> **What to produce**
Only the lines from the first line of the entries through the line with "- Autogenerated map" belong in the answer, each restated word for word and without pictures.

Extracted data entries
= = = = = = =

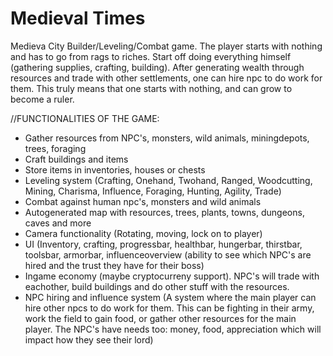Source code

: # Medieval Times
Medieva City Builder/Leveling/Combat game.
The player starts with nothing and has to go from rags to riches. Start off doing everything himself (gathering supplies, crafting, building). After generating wealth through resources and trade with other settlements, one can hire npc to do work for them. This truly means that one starts with nothing, and can grow to become a ruler. 

//FUNCTIONALITIES OF THE GAME:
- Gather resources from NPC's, monsters, wild animals, miningdepots, trees, foraging
- Craft buildings and items
- Store items in inventories, houses or chests
- Leveling system (Crafting, Onehand, Twohand, Ranged, Woodcutting, Mining, Charisma, Influence, Foraging, Hunting, Agility, Trade)
- Combat against human npc's, monsters and wild animals
- Autogenerated map with resources, trees, plants, towns, dungeons, caves and more
- Camera functionality (Rotating, moving, lock on to player)
- UI (Inventory, crafting, progressbar, healthbar, hungerbar, thirstbar, toolsbar, armorbar, influenceoverview (ability to see which NPC's are hired and the trust they have for their boss)
- Ingame economy (maybe cryptocurreny support). NPC's will trade with eachother, build buildings and do other stuff with the resources.
- NPC hiring and influence system (A system where the main player can hire other npcs to do work for them. This can be fighting in their army, work the field to gain food, or gather other resources for the main player. The NPC's have needs too: money, food, appreciation which will impact how they see their lord)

= = = = = = =

> **Answer space**
Source code

: # Medieval Times
Medieva City Builder/Leveling/Combat game.
The player starts with nothing and has to go from rags to riches. Start off doing everything himself (gathering supplies, crafting, building). After generating wealth through resources and trade with other settlements, one can hire npc to do work for them. This truly means that one starts with nothing, and can grow to become a ruler. 

//FUNCTIONALITIES OF THE GAME:
- Gather resources from NPC's, monsters, wild animals, miningdepots, trees, foraging
- Craft buildings and items
- Store items in inventories, houses or chests
- Leveling system (Crafting, Onehand, Twohand, Ranged, Woodcutting, Mining, Charisma, Influence, Foraging, Hunting, Agility, Trade)
- Combat against human npc's, monsters and wild animals
- Autogenerated map with resources, trees, plants, towns, dungeons, caves and more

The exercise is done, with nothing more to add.